The new 9207-8i cards arrived and were installed last week. Server 2k8R2 and IOmeter are ready for testing- but our older primary VM host crashed and I have not gotten to play with this since. After that was fixed, I found 4 dead drives in our primary NAS pair (replicated). Hopefully later this week I can get some work done
DBA- message me your config settings.
I believe that you mean my IOMeter settings. Here they are:
IOMeter configuration for SSD-oriented testing:
Run the IOMeter UI and configure it as shown below.
Test Setup tab:
All default values except:
"Number of Workers to Spawn Automatically" = 1 or optionally 1 per physical CPU slot (not the default, which is one worker per CPU core). Try both options and see what you get.
"Ramp Up Time" - 0 seconds is fine if you are testing the HBA itself. If you are testing overall system performance, 60 seconds or up to 60 minutes is appropriate - this gives the system time to get into "steady state" before you start collecting metrics.
"Run Time" - I use five minutes for quick card/HBA tests and 30 minutes to 5 hours for system performance tests.
Results Display tab:
"Results Since" = Start of Test since we want the overall results, not a snapshot
"Update Frequency" = 10 seconds.

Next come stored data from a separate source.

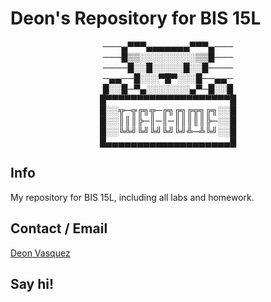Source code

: 
# Deon's Repository for BIS 15L



<p align="center">
───▄▀▀▀▄▄▄▄▄▄▄▀▀▀▄───<br>
───█▒▒░░░░░░░░░▒▒█───<br>
────█░░█░░░░░█░░█────<br>
─▄▄──█░░░▀█▀░░░█──▄▄─<br>
█░░█─▀▄░░░░░░░▄▀─█░░█<br>
█▀▀▀▀▀▀▀▀▀▀▀▀▀▀▀▀▀▀▀▀█<br>
█░░╦─╦╔╗╦─╔╗╔╗╔╦╗╔╗░░█<br>
█░░║║║╠─║─║─║║║║║╠─░░█<br>
█░░╚╩╝╚╝╚╝╚╝╚╝╩─╩╚╝░░█<br>
█▄▄▄▄▄▄▄▄▄▄▄▄▄▄▄▄▄▄▄▄█<br>
</p>

## Info
My repository for BIS 15L, including all labs and homework.

## Contact / Email

[Deon Vasquez](deovasquez@gmail.com)
 
## Say hi!
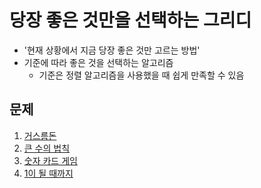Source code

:# 당장 좋은 것만을 선택하는 그리디
- '현재 상황에서 지금 당장 좋은 것만 고르는 방법'
- 기준에 따라 좋은 것을 선택하는 알고리즘
    - 기준은 정렬 알고리즘을 사용했을 때 쉽게 만족할 수 있음

## 문제
1. [거스름돈](https://github.com/NIckmin96/this_is_coding_test/blob/main/Greedy/_1.py)
2. [큰 수의 법칙](https://github.com/NIckmin96/this_is_coding_test/blob/main/Greedy/_2.py)
3. [숫자 카드 게임]((https://github.com/NIckmin96/this_is_coding_test/blob/main/Greedy/_3.py))
4. [1이 될 때까지]((https://github.com/NIckmin96/this_is_coding_test/blob/main/Greedy/_4.py))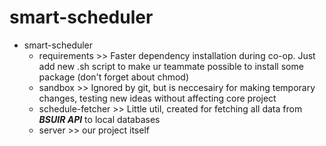 # smart-scheduler
 


* smart-scheduler
    * requirements >> Faster dependency installation during co-op. Just add new .sh script to make ur teammate possible to install some package (don't forget about chmod)
    * sandbox >> Ignored by git, but is neccesairy for making temporary changes, testing new ideas without affecting core project 
    * schedule-fetcher >> Little util, created for fetching all data from ***BSUIR API*** to local databases 
    * server >> our project itself

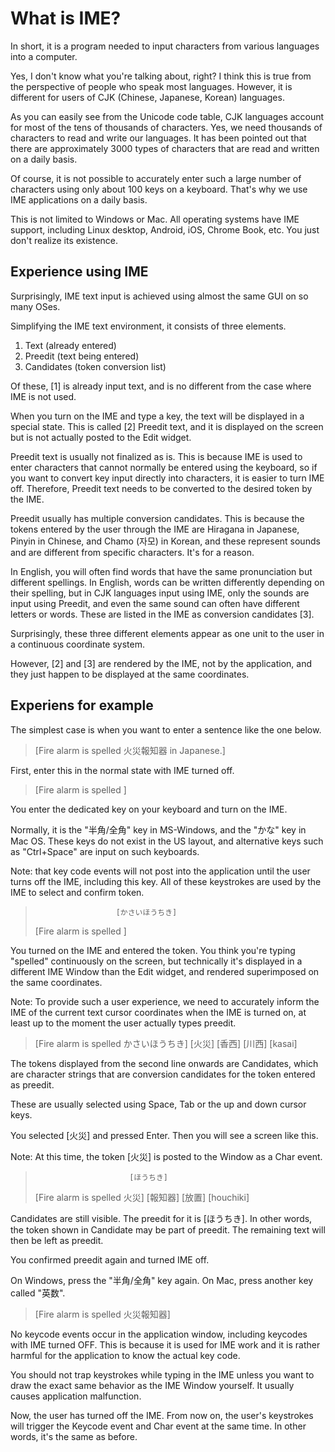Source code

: # What is IME?

In short, it is a program needed to input characters from various languages into a computer.

Yes, I don't know what you're talking about, right?
I think this is true from the perspective of people who speak most languages.
However, it is different for users of CJK (Chinese, Japanese, Korean) languages.

As you can easily see from the Unicode code table, CJK languages account for most of the tens of thousands of characters. Yes, we need thousands of characters to read and write our languages. It has been pointed out that there are approximately 3000 types of characters that are read and written on a daily basis.

Of course, it is not possible to accurately enter such a large number of characters using only about 100 keys on a keyboard. That's why we use IME applications on a daily basis.

This is not limited to Windows or Mac. All operating systems have IME support, including Linux desktop, Android, iOS, Chrome Book, etc. You just don't realize its existence.

## Experience using IME

Surprisingly, IME text input is achieved using almost the same GUI on so many OSes.

Simplifying the IME text environment, it consists of three elements.

1. Text (already entered)
2. Preedit (text being entered)
3. Candidates (token conversion list)

Of these, [1] is already input text, and is no different from the case where IME is not used.

When you turn on the IME and type a key, the text will be displayed in a special state. This is called [2] Preedit text, and it is displayed on the screen but is not actually posted to the Edit widget.

Preedit text is usually not finalized as is. This is because IME is used to enter characters that cannot normally be entered using the keyboard, so if you want to convert key input directly into characters, it is easier to turn IME off. Therefore, Preedit text needs to be converted to the desired token by the IME.

Preedit usually has multiple conversion candidates. This is because the tokens entered by the user through the IME are Hiragana in Japanese, Pinyin in Chinese, and Chamo (자모) in Korean, and these represent sounds and are different from specific characters. It's for a reason.

In English, you will often find words that have the same pronunciation but different spellings. In English, words can be written differently depending on their spelling, but in CJK languages input using IME, only the sounds are input using Preedit, and even the same sound can often have different letters or words. These are listed in the IME as conversion candidates [3]. 

Surprisingly, these three different elements appear as one unit to the user in a continuous coordinate system.

However, [2] and [3] are rendered by the IME, not by the application, and they just happen to be displayed at the same coordinates.

## Experiens for example

The simplest case is when you want to enter a sentence like the one below.

> [Fire alarm is spelled 火災報知器 in Japanese.]

First, enter this in the normal state with IME turned off.

> [Fire alarm is spelled ]

You enter the dedicated key on your keyboard and turn on the IME.

Normally, it is the "半角/全角" key in MS-Windows, and the "かな" key in Mac OS. These keys do not exist in the US layout, and alternative keys such as "Ctrl+Space" are input on such keyboards.

Note:
  that key code events will not post into the application until the user turns off the IME, including this key.
All of these keystrokes are used by the IME to select and confirm token.

>                       [かさいほうちき]
> [Fire alarm is spelled ]

You turned on the IME and entered the token.
You think you're typing "spelled" continuously on the screen, but technically it's displayed in a different IME Window than the Edit widget, and rendered superimposed on the same coordinates.

Note:
  To provide such a user experience, we need to accurately inform the IME of the current text cursor coordinates when the IME is turned on, at least up to the moment the user actually types preedit.

> [Fire alarm is spelled かさいほうちき]
>                       [火災]
>                       [香西]
>                       [川西]
>                       [kasai]

The tokens displayed from the second line onwards are Candidates, which are character strings that are conversion candidates for the token entered as preedit.

These are usually selected using Space, Tab or the up and down cursor keys.

You selected [火災] and pressed Enter. Then you will see a screen like this.

Note:
  At this time, the token [火災] is posted to the Window as a Char event.

>                          [ほうちき]
> [Fire alarm is spelled 火災]
>                          [報知器]
>                          [放置]
>                          [houchiki]

Candidates are still visible. The preedit for it is [ほうちき].
In other words, the token shown in Candidate may be part of preedit.
The remaining text will then be left as preedit.

You confirmed preedit again and turned IME off.

On Windows, press the "半角/全角" key again. On Mac, press another key called "英数".

> [Fire alarm is spelled 火災報知器]

No keycode events occur in the application window, including keycodes with IME turned OFF.
This is because it is used for IME work and it is rather harmful for the application to know the actual key code.

You should not trap keystrokes while typing in the IME unless you want to draw the exact same behavior as the IME Window yourself. It usually causes application malfunction.

Now, the user has turned off the IME. From now on, the user's keystrokes will trigger the Keycode event and Char event at the same time. In other words, it's the same as before.

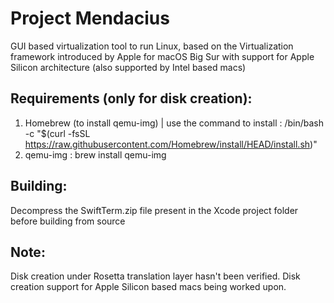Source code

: # Project Mendacius

GUI based virtualization tool to run Linux, based on the Virtualization framework introduced by Apple for macOS Big Sur with support for Apple Silicon architecture (also supported by Intel based macs)

## Requirements (only for disk creation):
1. Homebrew (to install qemu-img) | use the command to install : /bin/bash -c "$(curl -fsSL https://raw.githubusercontent.com/Homebrew/install/HEAD/install.sh)" 
2. qemu-img : brew install qemu-img

## Building:
Decompress the SwiftTerm.zip file present in the Xcode project folder before building from source

## Note:
Disk creation under Rosetta translation layer hasn't been verified.
Disk creation support for Apple Silicon based macs being worked upon.
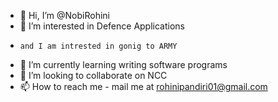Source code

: - 👋 Hi, I’m @NobiRohini
- 👀 I’m interested in Defence Applications
-     and I am intrested in gonig to ARMY
- 🌱 I’m currently learning writing software programs
- 💞️ I’m looking to collaborate on NCC
- 📫 How to reach me - mail me at rohinipandiri01@gmail.com

<!---
NobiRohini/NobiRohini is a ✨ special ✨ repository because its `README.md` (this file) appears on your GitHub profile.
You can click the Preview link to take a look at your changes.
--->
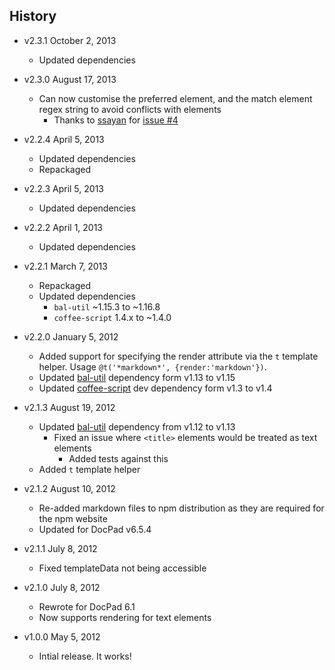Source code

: ## History

- v2.3.1 October 2, 2013
	- Updated dependencies

- v2.3.0 August 17, 2013
	- Can now customise the preferred element, and the match element regex string to avoid conflicts with elements
		- Thanks to [ssayan](https://github.com/ssayan) for [issue #4](https://github.com/docpad/docpad-plugin-text/issues/4)

- v2.2.4 April 5, 2013
	- Updated dependencies
	- Repackaged

- v2.2.3 April 5, 2013
	- Updated dependencies

- v2.2.2 April 1, 2013
	- Updated dependencies

- v2.2.1 March 7, 2013
	- Repackaged
	- Updated dependencies
		-  `bal-util` ~1.15.3 to ~1.16.8
		-  `coffee-script` 1.4.x to ~1.4.0

- v2.2.0 January 5, 2012
	- Added support for specifying the render attribute via the `t` template helper. Usage `@t('*markdown*', {render:'markdown'})`.
	- Updated [bal-util](https://github.com/bevry/) dependency form v1.13 to v1.15
	- Updated [coffee-script](http://coffeescript.org/) dev dependency form v1.3 to v1.4

- v2.1.3 August 19, 2012
	- Updated [bal-util](https://github.com/balupton/bal-util) dependency from v1.12 to v1.13
		- Fixed an issue where `<title>` elements would be treated as text elements
			- Added tests against this
	- Added `t` template helper

- v2.1.2 August 10, 2012
	- Re-added markdown files to npm distribution as they are required for the npm website
	- Updated for DocPad v6.5.4

- v2.1.1 July 8, 2012
	- Fixed templateData not being accessible

- v2.1.0 July 8, 2012
	- Rewrote for DocPad 6.1
	- Now supports rendering for text elements

- v1.0.0 May 5, 2012
	- Intial release. It works!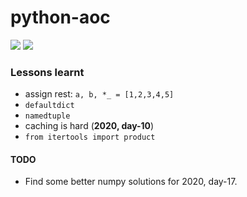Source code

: # python-aoc

![](https://img.shields.io/badge/stars%20⭐-42-yellow)
![](https://img.shields.io/badge/days%20completed-21-blue)

### Lessons learnt

* assign rest: `a, b, *_ = [1,2,3,4,5]` 
* `defaultdict`
* `namedtuple`
* caching is hard (**2020, day-10**)
* `from itertools import product`

#### TODO
* Find some better numpy solutions for 2020, day-17.
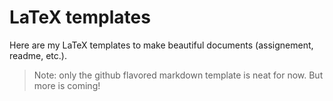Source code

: # LaTeX templates

Here are my LaTeX templates to make beautiful documents (assignement, readme,
etc.).

> Note: only the github flavored markdown template is neat for now. But more is
coming!
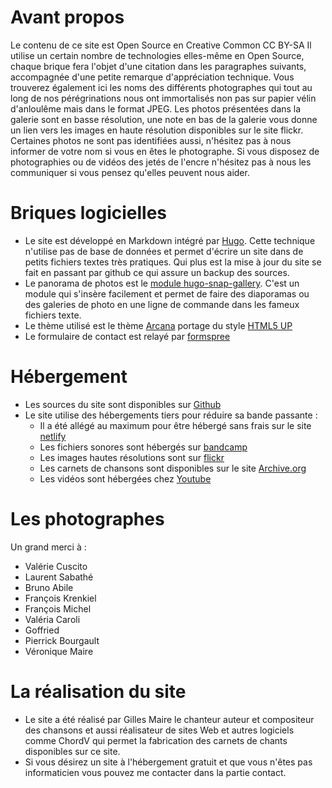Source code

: # Avant propos

Le contenu de ce site est Open Source en Creative Common CC BY-SA
Il utilise un certain nombre de technologies elles-même en Open Source, chaque brique fera l'objet d'une citation dans
les paragraphes suivants, accompagnée d'une petite remarque d'appréciation technique.
Vous trouverez également ici les noms des différents photographes qui tout au long de nos pérégrinations nous ont immortalisés non pas sur
papier vélin d'anloulême mais dans le format JPEG. Les photos présentées dans la galerie sont en basse résolution, une note en bas de la
galerie vous donne un lien vers les images en haute résolution disponibles sur le site flickr.
Certaines photos ne sont pas identifiées aussi, n'hésitez pas à nous informer de votre nom si vous en êtes le photographe.
Si vous disposez de photographies ou de vidéos des jetés de l'encre n'hésitez pas à nous les communiquer si vous pensez qu'elles peuvent nous aider.


# Briques logicielles

- Le site est développé en Markdown intégré par [Hugo](https://gohugo.io/). Cette technique n'utilise pas de base de données et permet d'écrire
un site dans de petits fichiers textes très pratiques. Qui plus est la mise à jour du site se fait en passant par github ce qui assure un backup des sources.
- Le panorama de photos est le [module hugo-snap-gallery](https://src.mehl.mx/mxmehl/hugo-snap-gallery). C'est un module qui
s'insère facilement et permet de faire des diaporamas ou des galeries de photo en une ligne de commande dans les fameux fichiers texte.
- Le thème utilisé est le thème [Arcana](https://github.com/half-duplex/hugo-arcana) portage du style [HTML5 UP](https://html5up.net/)
- Le formulaire de contact est relayé par [formspree](https://formspree.io)


# Hébergement

- Les sources du site sont disponibles sur [Github](https://github.com/gillesmaire/SiteLeJetesDeLencre)
- Le site utilise des hébergements tiers pour réduire sa bande passante :
    - Il a été allégé au maximum pour être hébergé sans frais sur le site [netlify](https://sparkly-shortbread-94b6d9.netlify.app)
    - Les fichiers sonores sont hébergés sur [bandcamp](https://lesjetsdelencre.bandcamp.com)
    - Les images hautes résolutions sont sur [flickr](https://www.flickr.com/photos/202463628@N03/with/54404219742)
    - Les carnets de chansons sont disponibles sur le site [Archive.org](https://archive.org/search?query=jet%C3%A9s+encre)
    - Les vidéos sont hébergées chez [Youtube](https://www.youtube.com)



# Les photographes

Un grand merci à :

- Valérie Cuscito
- Laurent Sabathé
- Bruno Abile
- François Krenkiel
- François Michel
- Valéria Caroli
- Goffried
- Pierrick Bourgault
- Véronique Maire


# La réalisation du site

- Le site a été réalisé par Gilles Maire le chanteur auteur et compositeur des chansons et aussi réalisateur de sites Web et autres
logiciels comme ChordV  qui permet la fabrication des carnets de chants disponibles sur ce site.
- Si vous désirez un site à l'hébergement gratuit et que vous n'êtes pas informaticien vous pouvez me contacter dans la partie contact.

It's not critical
Access Specifications tab:
Each test will have it's own configuration here - see below.
Network Targets tab:
You won't be testing the network, so there is no need to touch this tab.
Disk Targets tab:
"Maximum Disk Size" = 24,000,000 sectors would be 12GB per disk assuming 512byte sectors. Set this large enough that the data won't fit into your RAID card cache or your OS memory, if you are testing a filesystem.
"# of Outstanding I/Os" = 32. This is a good average for an LSI HBA. Most systems will show maximum performance somewhere between 16 and 256.
"Write IO Data Pattern" = Pseudo Random.
Note: Control-click to select more than one disk to test at once.
Access Specifications:
Read IOPS Test:
4kb, 100% of specification, 100% read, 100% random for SSD testing. All other settings default.
Read Throughput test:
1MB, 100% of specification, 100% read, 100% random. Sometimes you can see greater throughput by testing 2MB or 4MB transfers, but my use case is for 1MB transfers so that's what I use.
RAID Read test:
64kb (or whatever your RAID chunk size is), 100% of specification, 100% read, 100% random.
RAID Write test:
64kb (or whatever your RAID chunk size is), 100% of specification, 100% write, 100% random.
Configure IOMeter as above with the exception of the access specifications, which vary per test. For each test, configure an access specification and then run that test. You should create additional test specifications to match your anticipated disk usage, including mixed read/write tests.
In my methodology, I first test the system as JBOD, which gives me a good idea of my raw maximum throughput. For this, I connect many SSD drives as separate volumes, leaving them initialized but unformatted (to avoid OS caching) and then control-click all of them in the Disk Targets tab so that I'm testing on all of the SSD drives in parallel but not testing any RAID implementation.
Once you are satisfied with your raw throughput, you can re-test with the disks in whatever RAID setup you have chosen to see how well your RAID implementation is performing.